This event is from the archives of The Notice Board. The event has already taken place and the information contained in this post may no longer be relevant or accurate.
Friday and Saturday, September 13 & 14, noon to 4 p.m.
Innovation Zone, Science & Academic Bldg
Bring your own small objects and turn them into 3D images using photogrammetry and Reflectance Transformation Imaging (RTI).
Learn how artists from England are working with Blackfoot elders to provide access to historical Blackfoot objects in British museum collections.
Free of charge. All are welcome.
3D Photography demonstrations and workshops are part of Concepts That Bite Through Time, a new research project that aims to provide access to extraordinarily detailed 3D models of non-sacred historical Blackfoot objects held in British museums. Inspired by the late Frank Weasel Head’s insight that these objects are Blackfoot curriculum, this project leverages digital tools, art-based public engagement, and hyperlocal network technologies to improve the access to the stories and knowledge connected with these historical objects. Visiting artists from England – Louisa Minkin, Ian Dawson, and Tom Allison – will lead the demonstrations.
The project is supported by an Exploration Grant from the Government of Canada’s New Frontiers in Research Fund.
Concepts That Bite Through Time aims to: create and disseminate highly detailed digital models of historical Blackfoot objects in British museum collections; provide access to the knowledge and skills embedded in those objects through virtual interfaces and live events; explore issues around access, tangibility, materiality, and value as they relate to physical objects and virtual experiences of those objects; advance efforts to decolonize online spaces and virtual worlds and promote knowledge sharing in both analytical and creative technologies; build connections between Indigenous and non-Indigenous people and perspectives; and to support call to action #67 from the Truth and Reconciliation Commission by creating best practices for art galleries and museums.

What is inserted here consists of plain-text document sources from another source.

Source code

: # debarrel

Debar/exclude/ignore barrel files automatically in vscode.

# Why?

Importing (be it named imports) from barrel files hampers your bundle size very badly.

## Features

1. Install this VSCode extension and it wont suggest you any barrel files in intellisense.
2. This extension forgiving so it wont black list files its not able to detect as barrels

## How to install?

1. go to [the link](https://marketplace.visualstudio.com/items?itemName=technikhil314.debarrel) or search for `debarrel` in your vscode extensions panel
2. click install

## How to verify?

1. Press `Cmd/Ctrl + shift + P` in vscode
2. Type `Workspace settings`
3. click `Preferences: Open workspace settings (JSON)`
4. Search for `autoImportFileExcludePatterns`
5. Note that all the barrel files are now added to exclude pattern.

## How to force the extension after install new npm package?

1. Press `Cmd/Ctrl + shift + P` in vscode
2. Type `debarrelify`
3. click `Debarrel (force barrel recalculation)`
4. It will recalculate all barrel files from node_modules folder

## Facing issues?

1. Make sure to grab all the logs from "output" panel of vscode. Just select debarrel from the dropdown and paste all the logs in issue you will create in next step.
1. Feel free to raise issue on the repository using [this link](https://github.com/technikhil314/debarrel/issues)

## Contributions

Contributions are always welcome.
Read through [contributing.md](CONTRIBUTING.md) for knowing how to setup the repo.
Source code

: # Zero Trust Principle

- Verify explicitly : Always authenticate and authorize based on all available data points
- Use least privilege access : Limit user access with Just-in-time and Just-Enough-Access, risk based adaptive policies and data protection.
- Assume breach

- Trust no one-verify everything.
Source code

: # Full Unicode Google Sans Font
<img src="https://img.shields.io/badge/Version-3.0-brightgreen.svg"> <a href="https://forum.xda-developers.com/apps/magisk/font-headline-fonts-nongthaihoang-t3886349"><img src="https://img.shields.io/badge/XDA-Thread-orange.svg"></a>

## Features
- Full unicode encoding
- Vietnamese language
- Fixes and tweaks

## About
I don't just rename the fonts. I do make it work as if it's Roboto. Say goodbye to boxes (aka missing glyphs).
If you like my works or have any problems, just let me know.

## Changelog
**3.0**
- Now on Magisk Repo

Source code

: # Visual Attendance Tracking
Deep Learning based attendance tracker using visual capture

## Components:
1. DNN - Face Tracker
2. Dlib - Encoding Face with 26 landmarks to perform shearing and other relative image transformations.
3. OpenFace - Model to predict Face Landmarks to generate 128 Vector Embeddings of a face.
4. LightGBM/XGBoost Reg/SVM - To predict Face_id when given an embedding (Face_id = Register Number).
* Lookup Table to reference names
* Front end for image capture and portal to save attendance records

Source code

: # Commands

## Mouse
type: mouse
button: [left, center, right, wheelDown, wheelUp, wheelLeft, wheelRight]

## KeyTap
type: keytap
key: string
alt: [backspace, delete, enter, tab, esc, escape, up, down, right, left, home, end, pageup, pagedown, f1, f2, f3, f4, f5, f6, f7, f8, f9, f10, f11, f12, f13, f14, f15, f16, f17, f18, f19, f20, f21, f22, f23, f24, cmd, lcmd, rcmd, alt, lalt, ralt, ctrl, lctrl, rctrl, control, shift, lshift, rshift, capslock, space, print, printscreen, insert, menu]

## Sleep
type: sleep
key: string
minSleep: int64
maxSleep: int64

Our research approach was founded with direction from Blackfoot Elders and has ongoing direction from these elders. In July 2019, the Canadian team travelled to England with seven elders representing all four tribes in the Blackfoot Confederacy to visit objects in British museums and work with partner artists in Britain to create images of the objects. Over the next two years, we will produce web-based prototypes featuring the digital models of the objects, using spatial web technologies to reunite the objects with their associated knowledge and culture. We will disseminate the objects on the Blackfoot Digital Library, through localized wireless networks in areas without internet access, and through exhibitions, workshops, and events to engage people with the knowledge held by the objects and the digital tools and techniques for renarrating them.